## Aim of the task
Go through the entries and count the lines with the string "Heston" in them. Give only that number.

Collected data
Content starts
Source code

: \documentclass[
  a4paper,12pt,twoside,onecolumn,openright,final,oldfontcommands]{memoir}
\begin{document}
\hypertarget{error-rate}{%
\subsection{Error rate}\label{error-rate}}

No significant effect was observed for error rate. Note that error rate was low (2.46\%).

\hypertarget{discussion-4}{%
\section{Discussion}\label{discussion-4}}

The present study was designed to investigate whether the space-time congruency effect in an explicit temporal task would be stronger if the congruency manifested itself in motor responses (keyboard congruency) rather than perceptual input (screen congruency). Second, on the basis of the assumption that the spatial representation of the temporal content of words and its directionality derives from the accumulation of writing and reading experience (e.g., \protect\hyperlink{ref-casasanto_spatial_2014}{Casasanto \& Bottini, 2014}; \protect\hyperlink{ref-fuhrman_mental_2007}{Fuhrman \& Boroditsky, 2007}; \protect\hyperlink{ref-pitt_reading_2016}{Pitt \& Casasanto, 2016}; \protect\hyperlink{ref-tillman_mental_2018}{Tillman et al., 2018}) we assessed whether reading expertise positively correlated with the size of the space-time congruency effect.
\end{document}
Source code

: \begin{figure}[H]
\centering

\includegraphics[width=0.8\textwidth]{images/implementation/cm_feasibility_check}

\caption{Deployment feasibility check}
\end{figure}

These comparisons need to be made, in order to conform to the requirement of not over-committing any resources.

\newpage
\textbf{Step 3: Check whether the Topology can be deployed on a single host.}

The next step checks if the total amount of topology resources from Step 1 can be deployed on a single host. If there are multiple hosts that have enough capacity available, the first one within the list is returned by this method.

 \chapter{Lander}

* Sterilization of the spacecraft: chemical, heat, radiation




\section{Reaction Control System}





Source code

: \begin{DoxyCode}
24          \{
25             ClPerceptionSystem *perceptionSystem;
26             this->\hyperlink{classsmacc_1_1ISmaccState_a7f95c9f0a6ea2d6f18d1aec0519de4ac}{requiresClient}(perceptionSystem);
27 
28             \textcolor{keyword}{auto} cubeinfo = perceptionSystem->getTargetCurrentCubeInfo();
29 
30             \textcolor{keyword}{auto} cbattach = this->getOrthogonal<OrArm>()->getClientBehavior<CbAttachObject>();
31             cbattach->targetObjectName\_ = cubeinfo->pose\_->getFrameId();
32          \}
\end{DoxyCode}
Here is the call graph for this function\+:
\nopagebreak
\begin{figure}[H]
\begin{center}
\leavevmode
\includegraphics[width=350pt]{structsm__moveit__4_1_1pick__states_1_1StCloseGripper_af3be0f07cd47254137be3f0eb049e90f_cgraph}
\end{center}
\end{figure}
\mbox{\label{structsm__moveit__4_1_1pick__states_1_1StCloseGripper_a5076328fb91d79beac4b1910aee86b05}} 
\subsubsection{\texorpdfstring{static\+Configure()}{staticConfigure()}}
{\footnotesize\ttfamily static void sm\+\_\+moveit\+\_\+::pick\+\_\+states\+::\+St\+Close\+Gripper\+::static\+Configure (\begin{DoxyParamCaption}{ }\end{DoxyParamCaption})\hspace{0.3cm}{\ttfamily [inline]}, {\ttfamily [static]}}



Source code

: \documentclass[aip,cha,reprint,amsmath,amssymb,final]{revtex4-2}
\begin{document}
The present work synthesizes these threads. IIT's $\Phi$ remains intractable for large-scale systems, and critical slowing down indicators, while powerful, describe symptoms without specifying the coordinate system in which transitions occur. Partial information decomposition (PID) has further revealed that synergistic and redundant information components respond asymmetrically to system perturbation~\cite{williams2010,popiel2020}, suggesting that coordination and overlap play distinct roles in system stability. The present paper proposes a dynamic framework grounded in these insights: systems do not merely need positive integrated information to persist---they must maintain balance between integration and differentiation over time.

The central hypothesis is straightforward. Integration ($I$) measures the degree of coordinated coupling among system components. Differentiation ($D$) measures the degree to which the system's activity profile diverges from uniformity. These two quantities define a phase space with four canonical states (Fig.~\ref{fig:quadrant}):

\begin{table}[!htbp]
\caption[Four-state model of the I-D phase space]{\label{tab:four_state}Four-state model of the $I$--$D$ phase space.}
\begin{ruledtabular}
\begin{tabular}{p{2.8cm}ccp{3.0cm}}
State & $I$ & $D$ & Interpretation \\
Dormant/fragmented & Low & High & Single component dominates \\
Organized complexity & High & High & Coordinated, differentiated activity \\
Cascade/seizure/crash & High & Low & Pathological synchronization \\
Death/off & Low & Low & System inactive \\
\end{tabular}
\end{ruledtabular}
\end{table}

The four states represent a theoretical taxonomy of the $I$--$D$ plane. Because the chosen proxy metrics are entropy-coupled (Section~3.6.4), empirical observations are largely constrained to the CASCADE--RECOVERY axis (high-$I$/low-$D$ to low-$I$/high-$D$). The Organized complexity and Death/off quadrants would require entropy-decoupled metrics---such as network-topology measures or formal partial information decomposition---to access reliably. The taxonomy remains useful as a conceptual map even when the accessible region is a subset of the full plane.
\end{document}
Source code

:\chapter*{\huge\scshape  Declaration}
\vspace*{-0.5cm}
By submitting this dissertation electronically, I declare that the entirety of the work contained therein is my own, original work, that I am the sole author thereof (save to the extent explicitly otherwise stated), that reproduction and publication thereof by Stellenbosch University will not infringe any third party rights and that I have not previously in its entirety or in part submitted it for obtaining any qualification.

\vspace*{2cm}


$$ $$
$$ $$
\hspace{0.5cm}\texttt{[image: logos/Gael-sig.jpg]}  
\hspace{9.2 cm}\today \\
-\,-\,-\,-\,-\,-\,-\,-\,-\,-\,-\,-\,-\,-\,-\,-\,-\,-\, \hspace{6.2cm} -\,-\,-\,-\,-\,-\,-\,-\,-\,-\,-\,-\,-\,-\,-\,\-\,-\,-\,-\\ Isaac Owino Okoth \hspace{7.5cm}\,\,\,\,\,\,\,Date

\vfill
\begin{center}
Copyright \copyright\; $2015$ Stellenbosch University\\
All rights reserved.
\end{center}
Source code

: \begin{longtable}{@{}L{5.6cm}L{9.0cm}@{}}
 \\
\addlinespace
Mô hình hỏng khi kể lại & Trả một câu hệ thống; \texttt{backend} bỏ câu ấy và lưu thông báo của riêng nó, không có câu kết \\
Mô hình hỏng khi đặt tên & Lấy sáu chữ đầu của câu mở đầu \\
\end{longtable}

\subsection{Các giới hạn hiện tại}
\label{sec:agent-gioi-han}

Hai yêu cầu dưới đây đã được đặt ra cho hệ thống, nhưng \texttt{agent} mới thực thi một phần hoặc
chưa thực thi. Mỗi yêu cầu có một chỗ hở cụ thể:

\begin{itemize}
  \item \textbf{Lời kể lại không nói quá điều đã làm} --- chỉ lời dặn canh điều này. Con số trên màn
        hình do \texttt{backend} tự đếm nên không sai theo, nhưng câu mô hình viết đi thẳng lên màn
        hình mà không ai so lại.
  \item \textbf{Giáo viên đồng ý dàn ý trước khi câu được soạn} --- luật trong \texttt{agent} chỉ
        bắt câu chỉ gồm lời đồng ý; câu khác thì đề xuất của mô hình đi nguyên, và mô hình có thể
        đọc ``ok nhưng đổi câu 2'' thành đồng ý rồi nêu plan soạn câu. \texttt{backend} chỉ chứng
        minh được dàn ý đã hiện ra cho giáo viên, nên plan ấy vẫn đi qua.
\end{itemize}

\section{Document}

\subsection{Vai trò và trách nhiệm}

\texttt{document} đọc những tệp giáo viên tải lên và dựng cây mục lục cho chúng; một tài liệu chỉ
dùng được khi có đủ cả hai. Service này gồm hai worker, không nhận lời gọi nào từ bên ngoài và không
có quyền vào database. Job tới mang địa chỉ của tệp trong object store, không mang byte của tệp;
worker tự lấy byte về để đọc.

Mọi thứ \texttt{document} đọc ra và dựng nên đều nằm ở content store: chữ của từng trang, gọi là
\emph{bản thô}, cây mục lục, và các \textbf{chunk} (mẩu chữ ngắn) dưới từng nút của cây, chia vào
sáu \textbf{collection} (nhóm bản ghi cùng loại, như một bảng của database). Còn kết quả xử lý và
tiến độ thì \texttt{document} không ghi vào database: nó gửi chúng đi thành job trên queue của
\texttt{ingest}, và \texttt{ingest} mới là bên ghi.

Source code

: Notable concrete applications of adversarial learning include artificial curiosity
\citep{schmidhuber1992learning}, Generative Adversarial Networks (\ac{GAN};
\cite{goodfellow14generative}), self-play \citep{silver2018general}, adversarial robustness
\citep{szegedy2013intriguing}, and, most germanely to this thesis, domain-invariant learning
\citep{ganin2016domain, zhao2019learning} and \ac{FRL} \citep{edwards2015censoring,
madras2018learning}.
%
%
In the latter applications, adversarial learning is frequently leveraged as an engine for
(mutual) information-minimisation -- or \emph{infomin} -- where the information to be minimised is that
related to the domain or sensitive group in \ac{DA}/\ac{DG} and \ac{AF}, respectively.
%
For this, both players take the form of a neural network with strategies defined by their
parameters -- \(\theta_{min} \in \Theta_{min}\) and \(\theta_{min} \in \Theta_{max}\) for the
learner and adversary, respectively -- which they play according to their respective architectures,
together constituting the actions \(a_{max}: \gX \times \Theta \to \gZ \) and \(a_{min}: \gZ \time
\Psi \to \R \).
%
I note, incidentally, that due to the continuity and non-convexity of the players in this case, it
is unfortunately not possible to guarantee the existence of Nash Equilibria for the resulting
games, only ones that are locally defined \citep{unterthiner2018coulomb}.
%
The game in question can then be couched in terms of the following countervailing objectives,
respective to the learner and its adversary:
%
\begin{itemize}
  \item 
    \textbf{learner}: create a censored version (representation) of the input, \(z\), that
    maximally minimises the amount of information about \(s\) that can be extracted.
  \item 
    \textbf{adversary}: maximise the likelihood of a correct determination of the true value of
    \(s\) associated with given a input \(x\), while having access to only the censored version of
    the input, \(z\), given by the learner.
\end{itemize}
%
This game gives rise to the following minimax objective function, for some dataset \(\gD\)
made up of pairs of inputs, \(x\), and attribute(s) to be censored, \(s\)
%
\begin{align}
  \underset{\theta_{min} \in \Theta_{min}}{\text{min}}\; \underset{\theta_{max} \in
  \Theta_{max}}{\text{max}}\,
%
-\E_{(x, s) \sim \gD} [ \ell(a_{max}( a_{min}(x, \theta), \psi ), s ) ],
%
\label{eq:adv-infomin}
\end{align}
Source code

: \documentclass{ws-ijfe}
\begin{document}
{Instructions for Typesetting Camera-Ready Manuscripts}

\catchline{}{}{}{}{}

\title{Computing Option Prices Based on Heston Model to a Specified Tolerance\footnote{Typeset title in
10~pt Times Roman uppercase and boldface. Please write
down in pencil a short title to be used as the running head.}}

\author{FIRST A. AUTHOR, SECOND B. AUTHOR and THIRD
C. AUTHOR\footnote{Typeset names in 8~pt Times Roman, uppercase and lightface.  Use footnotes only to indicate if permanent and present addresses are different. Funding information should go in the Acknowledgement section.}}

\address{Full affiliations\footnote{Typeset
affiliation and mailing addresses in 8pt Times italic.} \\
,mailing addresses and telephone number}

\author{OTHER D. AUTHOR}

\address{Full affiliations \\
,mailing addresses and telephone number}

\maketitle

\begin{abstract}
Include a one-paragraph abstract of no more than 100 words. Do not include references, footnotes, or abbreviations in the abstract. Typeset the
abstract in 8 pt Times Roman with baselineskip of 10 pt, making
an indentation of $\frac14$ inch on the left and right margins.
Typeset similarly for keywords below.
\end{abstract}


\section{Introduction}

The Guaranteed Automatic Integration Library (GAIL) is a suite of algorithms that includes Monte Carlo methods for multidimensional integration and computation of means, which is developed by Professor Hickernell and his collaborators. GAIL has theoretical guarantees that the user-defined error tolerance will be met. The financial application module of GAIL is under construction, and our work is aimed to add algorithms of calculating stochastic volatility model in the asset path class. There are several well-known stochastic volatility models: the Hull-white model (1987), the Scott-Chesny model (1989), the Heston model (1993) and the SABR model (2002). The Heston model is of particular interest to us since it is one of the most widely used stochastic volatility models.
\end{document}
Content ends
## Reply
2